Lines from the line with "Then, tired of" to the line with "I found this spaced" in the entries below, and only those, must be output exactly, with both ends included.
Records supplied Block Start
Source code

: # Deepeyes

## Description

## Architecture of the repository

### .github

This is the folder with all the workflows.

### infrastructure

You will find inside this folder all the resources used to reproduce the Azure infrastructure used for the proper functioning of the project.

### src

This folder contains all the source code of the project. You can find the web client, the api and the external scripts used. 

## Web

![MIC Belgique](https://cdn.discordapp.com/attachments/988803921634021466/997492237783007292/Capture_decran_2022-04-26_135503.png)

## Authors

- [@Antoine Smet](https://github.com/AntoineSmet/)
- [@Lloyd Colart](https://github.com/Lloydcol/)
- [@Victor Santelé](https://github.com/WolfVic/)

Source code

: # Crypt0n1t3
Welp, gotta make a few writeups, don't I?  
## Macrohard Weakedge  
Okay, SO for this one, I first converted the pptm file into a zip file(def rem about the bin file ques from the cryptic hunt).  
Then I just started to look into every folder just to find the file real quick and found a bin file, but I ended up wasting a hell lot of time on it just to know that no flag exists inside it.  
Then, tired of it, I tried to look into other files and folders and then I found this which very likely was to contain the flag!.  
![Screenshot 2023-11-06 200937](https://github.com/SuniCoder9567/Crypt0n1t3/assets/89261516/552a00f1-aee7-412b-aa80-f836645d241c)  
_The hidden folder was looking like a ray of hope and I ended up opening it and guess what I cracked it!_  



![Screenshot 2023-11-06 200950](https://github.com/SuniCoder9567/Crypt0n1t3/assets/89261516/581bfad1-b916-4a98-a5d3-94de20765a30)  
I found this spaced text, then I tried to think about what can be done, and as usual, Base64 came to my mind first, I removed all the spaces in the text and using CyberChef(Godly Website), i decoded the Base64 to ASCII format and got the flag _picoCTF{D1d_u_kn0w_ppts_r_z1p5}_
Records supplied Block End
Records supplied Block Start
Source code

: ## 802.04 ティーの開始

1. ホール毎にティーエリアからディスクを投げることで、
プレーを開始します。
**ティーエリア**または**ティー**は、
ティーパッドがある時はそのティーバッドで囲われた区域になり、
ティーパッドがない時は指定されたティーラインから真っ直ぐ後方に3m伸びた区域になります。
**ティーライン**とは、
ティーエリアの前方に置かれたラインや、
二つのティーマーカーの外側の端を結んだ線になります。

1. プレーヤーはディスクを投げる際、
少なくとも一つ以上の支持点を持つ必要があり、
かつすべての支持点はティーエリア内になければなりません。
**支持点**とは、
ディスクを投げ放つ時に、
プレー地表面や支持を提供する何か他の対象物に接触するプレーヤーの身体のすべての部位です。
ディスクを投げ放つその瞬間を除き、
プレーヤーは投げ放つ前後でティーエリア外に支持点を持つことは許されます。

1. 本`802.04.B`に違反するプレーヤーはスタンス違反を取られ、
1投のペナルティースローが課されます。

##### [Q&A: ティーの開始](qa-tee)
Records supplied Block End
Written response:
Then, tired of it, I tried to look into other files and folders and then I found this which very likely was to contain the flag!.  
![Screenshot 2023-11-06 200937](https://github.com/SuniCoder9567/Crypt0n1t3/assets/89261516/552a00f1-aee7-412b-aa80-f836645d241c)  
_The hidden folder was looking like a ray of hope and I ended up opening it and guess what I cracked it!_  



![Screenshot 2023-11-06 200950](https://github.com/SuniCoder9567/Crypt0n1t3/assets/89261516/581bfad1-b916-4a98-a5d3-94de20765a30)  
I found this spaced text, then I tried to think about what can be done, and as usual, Base64 came to my mind first, I removed all the spaces in the text and using CyberChef(Godly Website), i decoded the Base64 to ASCII format and got the flag _picoCTF{D1d_u_kn0w_ppts_r_z1p5}_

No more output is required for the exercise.